Les auteurs avaient été condamnés le 17 février 2016 par le tribunal correctionnel de Bruxelles. Un des prévenus, ex-leader du mouvement Nation, avait fait appel de cette décision pour contester la présence d’un mobile haineux dans cette agression. Un autre prévenu contestait quant à lui sa condamnation pour rébellion. Le premier jugement était donc devenu définitif pour les autres prévenus.
Unia était partie civile dans ce procès.
Qualification juridique
Le premier prévenu était poursuivi pour coups et blessures avec la circonstance aggravante d’un mobile haineux (art. 398 et 405 quater du Code Pénal)
Le second prévenu était uniquement poursuivi pour rébellion.
Décision
La Cour d’appel a confirmé la décision rendue en 1ère instance et retenu la circonstance aggravante du mobile haineux.
Vu notamment l’écoulement du temps, la Cour a néanmoins réduit la peine originelle de 18 mois d’emprisonnement avec un sursis pour une période de 5 ans à 10 mois d’emprisonnement avec un sursis de 3 ans. La peine d’amende de 1.200 euros a quant à elle été maintenue.

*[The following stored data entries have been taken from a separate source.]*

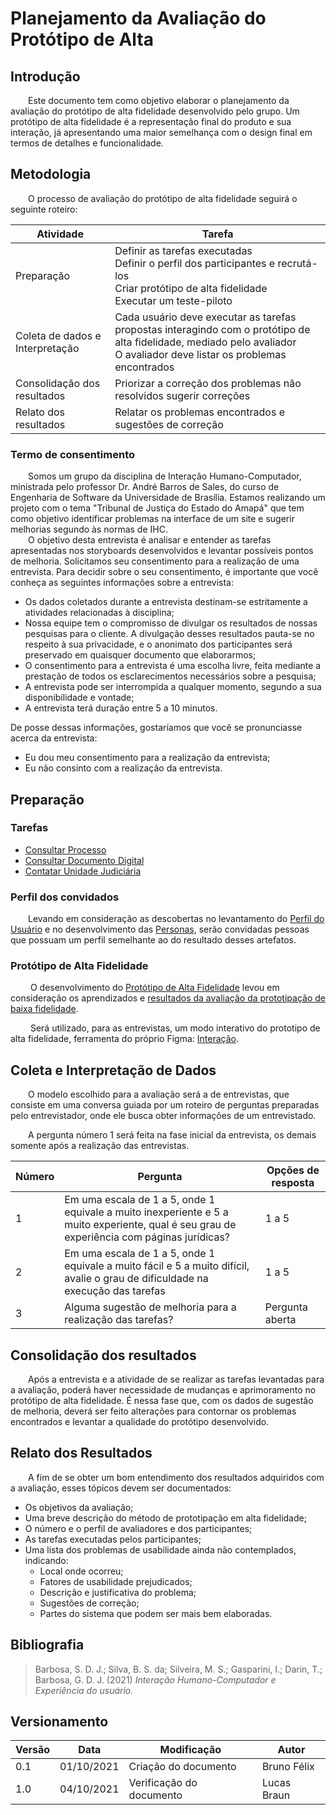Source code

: # Planejamento da Avaliação do Protótipo de Alta

## Introdução

&emsp;&emsp;Este documento tem como objetivo elaborar o planejamento da avaliação do protótipo de alta fidelidade desenvolvido pelo grupo. Um protótipo de alta fidelidade é a representação final do produto e sua interação, já apresentando uma maior semelhança com o design final em termos de detalhes e funcionalidade.

## Metodologia

&emsp;&emsp;O processo de avaliação do protótipo de alta fidelidade seguirá o seguinte roteiro:

| Atividade | Tarefa |
|--|--|
| Preparação |Definir as tarefas executadas<br> Definir o perfil dos participantes e recrutá-los<br>Criar protótipo de alta fidelidade<br>Executar um teste-piloto<br> |
| Coleta de dados e Interpretação | Cada usuário deve executar as tarefas propostas interagindo com o protótipo de alta fidelidade, mediado pelo avaliador<br> O avaliador deve listar os problemas encontrados<br>|
| Consolidação dos resultados<br> | Priorizar a correção dos problemas não resolvidos sugerir correções<br> |
| Relato dos resultados<br> | Relatar os problemas encontrados e sugestões de correção<br> |


### Termo de consentimento

&emsp;&emsp;Somos um grupo da disciplina de Interação Humano-Computador, ministrada pelo professor Dr. André Barros de Sales, do curso de Engenharia de Software da Universidade de Brasília. Estamos realizando um projeto com o tema "Tribunal de Justiça do Estado do Amapá" que tem como objetivo identificar problemas na interface de um site e sugerir melhorias segundo às normas de IHC. <br>
&emsp;&emsp;O objetivo desta entrevista é analisar e entender as tarefas apresentadas nos storyboards desenvolvidos e levantar possíveis pontos de melhoria. Solicitamos seu consentimento para a realização de uma entrevista. Para decidir sobre o seu consentimento, é importante que você conheça as seguintes informações sobre a entrevista: <br>

- Os dados coletados durante a entrevista destinam-se estritamente a atividades relacionadas à disciplina;
- Nossa equipe tem o compromisso de divulgar os resultados de nossas pesquisas para o cliente. A divulgação desses resultados pauta-se no respeito à sua privacidade, e o anonimato dos participantes será preservado em quaisquer documento que elaborarmos;
- O consentimento para a entrevista é uma escolha livre, feita mediante a prestação de todos os esclarecimentos necessários sobre a pesquisa;
- A entrevista pode ser interrompida a qualquer momento, segundo a sua disponibilidade e vontade;
- A entrevista terá duração entre 5 a 10 minutos.

De posse dessas informações, gostaríamos que você se pronunciasse acerca da entrevista: <br>

- Eu dou meu consentimento para a realização da entrevista;<br> 
- Eu não consinto com a realização da entrevista.

## Preparação

### Tarefas
- [Consultar Processo](../../../analise-de-requisitos/analise_de_tarefas/#tarefa-1-consultar-processo)
- [Consultar Documento Digital](../../../analise-de-requisitos/analise_de_tarefas/#tarefa-2-consultar-documento-digital)
- [Contatar Unidade Judiciária](../../../analise-de-requisitos/analise_de_tarefas/#tarefa-3-contatar-unidade-judiciaria)

### Perfil dos convidados
&emsp;&emsp;Levando em consideração as descobertas no levantamento do [Perfil do Usuário](../../../base/analise_de_tarefas/perfil_do_usuario) e no desenvolvimento das [Personas](../../../analise-de-requisitos/personas), serão convidadas pessoas que possuam um perfil semelhante ao do resultado desses artefatos.

### Protótipo de Alta Fidelidade
&emsp;&emsp; O desenvolvimento do [Protótipo de Alta Fidelidade](../prototipo-de-alta) levou em consideração os aprendizados e  [resultados da avaliação da prototipação de baixa fidelidade](../../nivel-2/resultado_avaliacao/).

&emsp;&emsp; Será utilizado, para as entrevistas, um modo interativo do prototipo de alta fidelidade, ferramenta do próprio Figma: [Interação](https://www.figma.com/proto/sea4Xmu2hL00NQa2PNuERO/TJAP-Pr%C3%B3t.-Alta-Fidelidade?node-id=0%3A1&scaling=min-zoom&starting-point-node-id=3%3A2&show-proto-sidebar=1).
## Coleta e Interpretação de Dados

&emsp;&emsp;O modelo escolhido para a avaliação será a de entrevistas, que consiste em uma conversa guiada por um roteiro de perguntas preparadas pelo entrevistador, onde ele busca obter informações de um entrevistado.

&emsp;&emsp;A pergunta número 1 será feita na fase inicial da entrevista, os demais somente após a realização das entrevistas.

| Número | Pergunta | Opções de resposta |
|--|--|--|
| 1 | Em uma escala de 1 a 5, onde 1 equivale a muito inexperiente e 5 a muito experiente, qual é seu grau de experiência com páginas jurídicas? | 1 a 5|
| 2 | Em uma escala de 1 a 5, onde 1 equivale a muito fácil e 5 a muito difícil, avalie o grau de dificuldade na execução das tarefas | 1 a 5 |
| 3 | Alguma sugestão de melhoria para a realização das tarefas? | Pergunta aberta |

## Consolidação dos resultados
&emsp;&emsp;Após a entrevista e a atividade de se realizar as tarefas levantadas para a avaliação, poderá haver necessidade de mudanças e aprimoramento no protótipo de alta fidelidade. É nessa fase que, com os dados de sugestão de melhoria, deverá ser feito alterações para contornar os problemas encontrados e levantar a qualidade do protótipo desenvolvido.

## Relato dos Resultados
&emsp;&emsp;A fim de se obter um bom entendimento dos resultados adquiridos com a avaliação, esses tópicos devem ser documentados:

- Os objetivos da avaliação;
- Uma breve descrição do método de prototipação em alta fidelidade;
- O número e o perfil de avaliadores e dos participantes;
- As tarefas executadas pelos participantes;
- Uma lista dos problemas de usabilidade ainda não contemplados, indicando:
    - Local onde ocorreu;
    - Fatores de usabilidade prejudicados;
    - Descrição e justificativa do problema;
    - Sugestões de correção;
    - Partes do sistema que podem ser mais bem elaboradas.


## Bibliografia
> Barbosa, S. D. J.; Silva, B. S. da; Silveira, M. S.; Gasparini, I.; Darin, T.; Barbosa, G. D. J. (2021) *Interação Humano-Computador e Experiência do usuário.*


## Versionamento
| Versão | Data | Modificação | Autor |
|--|--|--|--|
| 0.1 | 01/10/2021 | Criação do documento | Bruno Félix |
| 1.0 | 04/10/2021 | Verificação do documento | Lucas Braun |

Le second prévenu a vu sa peine initiale d’emprisonnement muée en une peine de de travail de 200 heures. L’amende a été supprimée à son égard.
Points d'attention
La cour d’appel rappelle tout d’abord que l’application de la circonstance aggravante de l’article 405quater CP ne requiert pas de démontrer que la victime possède une caractéristique protégée, mais qu’il suffit que l’auteur présume que ce soit le cas.
Elle ajoute ensuite qu’il n’est pas nécessaire que le mobile discriminatoire soit le mobile exclusif, principal ou déterminant de l’infraction.

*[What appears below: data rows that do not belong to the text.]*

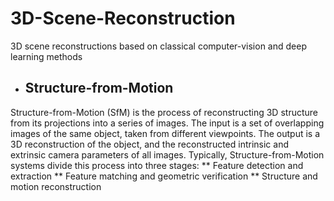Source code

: # 3D-Scene-Reconstruction
3D scene reconstructions based on classical computer-vision and deep learning methods
* ## Structure-from-Motion
Structure-from-Motion (SfM) is the process of reconstructing 3D structure from its projections into a series of images. The input is a set of overlapping images of the same object, taken from different viewpoints. The output is a 3D reconstruction of the object, and the reconstructed intrinsic and extrinsic camera parameters of all images. Typically, Structure-from-Motion systems divide this process into three stages:
  ** Feature detection and extraction
  ** Feature matching and geometric verification
  ** Structure and motion reconstruction

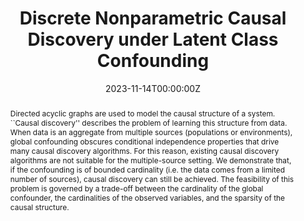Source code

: ---
title: "Discrete Nonparametric Causal Discovery under Latent Class Confounding"
authors:
- Admin
- Spencer Gordon
- Yuval Rabani
- Leonard Schulman
author_notes:
date: "2023-11-14T00:00:00Z"
doi: ""

# Schedule page publish date (NOT publication's date).
publishDate: "2023-11-14T00:00:00Z"

# Publication type.
# Legend: 0 = Uncategorized; 1 = Conference paper; 2 = Journal article;
# 3 = Preprint / Working Paper; 4 = Report; 5 = Book; 6 = Book section;
# 7 = Thesis; 8 = Patent
publication_types: ["3"]

# Publication name and optional abbreviated publication name.
publication: ""
publication_short: ""

abstract: Directed acyclic graphs are used to model the causal structure of a system. ``Causal discovery'' describes the problem of learning this structure from data. When data is an aggregate from multiple sources (populations or environments), global confounding obscures conditional independence properties that drive many causal discovery algorithms. For this reason, existing causal discovery algorithms are not suitable for the multiple-source setting. We demonstrate that, if the confounding is of bounded cardinality (i.e. the data comes from a limited number of sources), causal discovery can still be achieved. The feasibility of this problem is governed by a trade-off between the cardinality of the global confounder, the cardinalities of the observed variables, and the sparsity of the causal structure.
# Summary. An optional shortened abstract.
summary: The first known algorithm for causal discovery under latent class counfounding.

tags:
  -Causal Discovery
  -Mixture Models

featured: true

# links:
# - name: ""
#   url: ""
url_pdf: 'https://arxiv.org/abs/2311.07454'
url_code: ''
url_dataset: ''
url_poster: ''
url_project: ''
url_slides: ''
url_source: ''
url_video: ''

# Featured image
# To use, add an image named `featured.jpg/png` to your page's folder. 
image:
  caption:
  focal_point:
  preview_only: false

# Associated Projects (optional).
#   Associate this publication with one or more of your projects.
#   Simply enter your project's folder or file name without extension.
#   E.g. `internal-project` references `content/project/internal-project/index.md`.
#   Otherwise, set `projects: []`.
projects: ['mixtures']

# Slides (optional).
#   Associate this publication with Markdown slides.
#   Simply enter your slide deck's filename without extension.
#   E.g. `slides: "example"` references `content/slides/example/index.md`.
#   Otherwise, set `slides: ""`.
slides:
---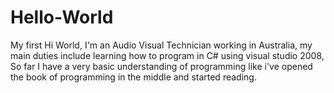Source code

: # Hello-World
My first
Hi World,
I'm an Audio Visual Technician working in Australia, my main duties include learning how to program in C# using visual studio 2008,
So far I have a very basic understanding of programming like i've opened the book of programming in the middle and started reading.
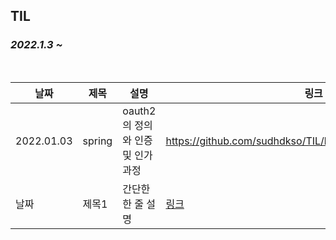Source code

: ## TIL

### ***2022.1.3 ~***

<br/>

| 날짜 | 제목  | 설명              | 링크     |
| ---- | ----- | ----------------- | -------- |
| 2022.01.03 | spring | oauth2의 정의와 인증및 인가과정 | https://github.com/sudhdkso/TIL/blob/main/Spring/Oauth2.md|
| 날짜 | 제목1 | 간단한 한 줄 설명 | [링크]() |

Au terme d’une motivation particulièrement intéressante, la cour a estimé qu’il ressortait du dossier que « le prévenu avait perçu la victime comme une personne sans domicile fixe, d’origine étrangère, mais surtout sympathisante des milieux qualifiés de gauchistes, soit autant d’éléments liés à l’état de fortune, à l’origine nationale ou à la nationalité, à l’origine sociale et aux convictions politiques, philosophiques et syndicales visés à l’article 405 quater du Code Pénal ».

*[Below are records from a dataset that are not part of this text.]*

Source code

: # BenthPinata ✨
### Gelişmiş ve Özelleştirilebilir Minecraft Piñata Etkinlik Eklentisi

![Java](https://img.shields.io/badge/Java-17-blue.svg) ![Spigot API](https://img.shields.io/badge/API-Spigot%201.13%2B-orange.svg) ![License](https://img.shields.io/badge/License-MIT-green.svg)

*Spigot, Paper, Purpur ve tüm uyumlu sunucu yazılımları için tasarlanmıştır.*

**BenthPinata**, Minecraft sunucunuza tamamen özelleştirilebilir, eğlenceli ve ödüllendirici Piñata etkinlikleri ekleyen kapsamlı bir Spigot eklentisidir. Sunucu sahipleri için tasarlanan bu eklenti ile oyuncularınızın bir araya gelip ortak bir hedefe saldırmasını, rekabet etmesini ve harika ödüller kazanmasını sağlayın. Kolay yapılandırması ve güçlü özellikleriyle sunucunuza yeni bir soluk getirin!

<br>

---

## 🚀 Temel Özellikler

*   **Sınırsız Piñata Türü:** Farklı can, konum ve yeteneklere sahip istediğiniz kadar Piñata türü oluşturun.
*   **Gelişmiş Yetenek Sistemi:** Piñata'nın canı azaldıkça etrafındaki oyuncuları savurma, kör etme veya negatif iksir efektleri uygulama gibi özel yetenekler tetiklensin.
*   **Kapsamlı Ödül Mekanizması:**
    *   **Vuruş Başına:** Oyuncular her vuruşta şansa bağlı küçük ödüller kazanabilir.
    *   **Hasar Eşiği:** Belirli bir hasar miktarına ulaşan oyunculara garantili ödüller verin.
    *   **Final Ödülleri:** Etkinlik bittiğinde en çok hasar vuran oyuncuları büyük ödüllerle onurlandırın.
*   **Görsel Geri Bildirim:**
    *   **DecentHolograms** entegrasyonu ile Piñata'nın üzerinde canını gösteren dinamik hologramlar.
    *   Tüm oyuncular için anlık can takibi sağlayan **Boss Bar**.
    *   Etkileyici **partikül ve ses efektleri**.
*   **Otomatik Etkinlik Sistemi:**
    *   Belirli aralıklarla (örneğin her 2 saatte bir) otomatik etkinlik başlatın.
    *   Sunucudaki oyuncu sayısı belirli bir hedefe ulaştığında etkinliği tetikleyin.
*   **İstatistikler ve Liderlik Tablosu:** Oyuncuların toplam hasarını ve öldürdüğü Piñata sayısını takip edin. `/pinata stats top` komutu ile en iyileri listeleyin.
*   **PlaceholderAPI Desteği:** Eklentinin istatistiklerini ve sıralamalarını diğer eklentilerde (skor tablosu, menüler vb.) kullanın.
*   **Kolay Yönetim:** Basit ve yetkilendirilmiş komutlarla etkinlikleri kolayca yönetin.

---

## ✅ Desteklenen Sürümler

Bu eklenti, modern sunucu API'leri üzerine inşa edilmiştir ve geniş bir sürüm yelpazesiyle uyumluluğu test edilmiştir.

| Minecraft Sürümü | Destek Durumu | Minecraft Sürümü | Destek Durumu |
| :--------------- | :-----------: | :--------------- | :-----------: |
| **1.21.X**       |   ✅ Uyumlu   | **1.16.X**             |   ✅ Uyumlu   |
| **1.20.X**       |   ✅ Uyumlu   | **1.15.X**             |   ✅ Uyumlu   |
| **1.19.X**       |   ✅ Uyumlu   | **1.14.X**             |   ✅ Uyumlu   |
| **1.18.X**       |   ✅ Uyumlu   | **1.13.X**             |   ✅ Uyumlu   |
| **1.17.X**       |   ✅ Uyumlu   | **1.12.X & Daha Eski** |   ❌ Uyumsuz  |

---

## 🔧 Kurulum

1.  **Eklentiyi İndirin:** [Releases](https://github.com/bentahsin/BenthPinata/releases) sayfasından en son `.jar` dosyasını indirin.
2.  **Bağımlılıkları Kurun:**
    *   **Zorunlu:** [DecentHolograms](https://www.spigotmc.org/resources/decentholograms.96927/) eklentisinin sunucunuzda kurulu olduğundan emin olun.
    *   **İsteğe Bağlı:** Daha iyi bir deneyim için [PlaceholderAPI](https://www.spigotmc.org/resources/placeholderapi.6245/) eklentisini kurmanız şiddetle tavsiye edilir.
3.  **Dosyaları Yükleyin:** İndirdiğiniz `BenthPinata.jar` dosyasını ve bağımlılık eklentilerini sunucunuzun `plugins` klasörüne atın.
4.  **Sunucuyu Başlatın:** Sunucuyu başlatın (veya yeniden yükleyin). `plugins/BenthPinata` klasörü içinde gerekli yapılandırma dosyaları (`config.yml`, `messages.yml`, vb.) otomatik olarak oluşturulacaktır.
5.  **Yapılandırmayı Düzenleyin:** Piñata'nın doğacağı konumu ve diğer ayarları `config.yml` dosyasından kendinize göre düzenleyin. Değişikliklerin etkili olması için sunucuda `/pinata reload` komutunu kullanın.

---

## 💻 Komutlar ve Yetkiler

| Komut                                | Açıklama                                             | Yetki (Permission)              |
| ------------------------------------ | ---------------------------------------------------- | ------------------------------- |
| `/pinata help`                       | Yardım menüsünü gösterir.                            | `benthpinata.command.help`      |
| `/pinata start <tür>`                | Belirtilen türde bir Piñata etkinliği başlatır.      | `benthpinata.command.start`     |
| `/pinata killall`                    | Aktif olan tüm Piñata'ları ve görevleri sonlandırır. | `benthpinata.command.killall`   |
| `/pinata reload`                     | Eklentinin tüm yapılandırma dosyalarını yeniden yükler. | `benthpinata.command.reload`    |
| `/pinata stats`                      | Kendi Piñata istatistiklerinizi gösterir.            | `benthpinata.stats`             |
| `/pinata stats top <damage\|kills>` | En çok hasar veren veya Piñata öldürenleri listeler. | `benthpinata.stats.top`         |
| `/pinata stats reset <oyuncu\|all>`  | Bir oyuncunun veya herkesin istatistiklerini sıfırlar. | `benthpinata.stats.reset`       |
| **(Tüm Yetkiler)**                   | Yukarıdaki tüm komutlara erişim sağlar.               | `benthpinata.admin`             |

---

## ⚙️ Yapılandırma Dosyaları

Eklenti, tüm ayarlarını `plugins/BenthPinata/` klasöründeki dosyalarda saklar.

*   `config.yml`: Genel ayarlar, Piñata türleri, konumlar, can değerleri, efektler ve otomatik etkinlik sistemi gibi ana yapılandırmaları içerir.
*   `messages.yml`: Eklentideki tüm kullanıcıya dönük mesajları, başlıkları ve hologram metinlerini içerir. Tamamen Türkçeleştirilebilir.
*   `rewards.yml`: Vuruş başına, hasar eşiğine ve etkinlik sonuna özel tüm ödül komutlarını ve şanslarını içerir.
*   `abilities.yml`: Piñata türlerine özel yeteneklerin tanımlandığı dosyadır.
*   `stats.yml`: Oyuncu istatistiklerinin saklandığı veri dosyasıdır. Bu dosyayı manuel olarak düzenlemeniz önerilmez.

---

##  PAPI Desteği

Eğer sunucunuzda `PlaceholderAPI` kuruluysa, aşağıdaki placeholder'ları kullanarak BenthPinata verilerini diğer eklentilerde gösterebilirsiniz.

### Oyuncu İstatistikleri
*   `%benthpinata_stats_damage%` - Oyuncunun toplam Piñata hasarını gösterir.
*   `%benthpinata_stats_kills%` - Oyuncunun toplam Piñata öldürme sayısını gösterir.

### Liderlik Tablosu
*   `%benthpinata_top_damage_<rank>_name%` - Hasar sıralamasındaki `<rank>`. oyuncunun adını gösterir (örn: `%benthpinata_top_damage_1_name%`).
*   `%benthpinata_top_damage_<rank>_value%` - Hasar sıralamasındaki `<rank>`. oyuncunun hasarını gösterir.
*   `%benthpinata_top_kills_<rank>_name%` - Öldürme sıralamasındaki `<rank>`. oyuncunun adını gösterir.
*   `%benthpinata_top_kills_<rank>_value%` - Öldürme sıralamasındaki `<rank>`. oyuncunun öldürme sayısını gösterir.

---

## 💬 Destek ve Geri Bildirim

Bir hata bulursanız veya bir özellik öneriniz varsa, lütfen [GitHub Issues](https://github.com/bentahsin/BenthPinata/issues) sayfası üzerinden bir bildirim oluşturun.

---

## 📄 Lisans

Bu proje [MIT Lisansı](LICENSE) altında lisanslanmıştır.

« L’agressivité dont le prévenu et ses comparses ont fait preuve ne peut, ainsi, être détachée de la représentation commune qu’ils avaient de lui, soit l’image d’un partisan d’idées politiques totalement contraires aux leurs et contre lesquelles ils luttaient, ce qui a immanquablement contribué à alimenter leur ressentiment à son égard. »
C’est en faisant usage de divers indicateurs que la cour a pu conclure à la présence d’un mobile discriminatoire. La cour a ainsi analysé minutieusement les déclarations des différents prévenus et témoins, examiné le profil des auteurs et du mouvement Nation, constaté la gravité de l’agression et tenu compte du contexte ayant justifié la présence des prévenus sur les lieux.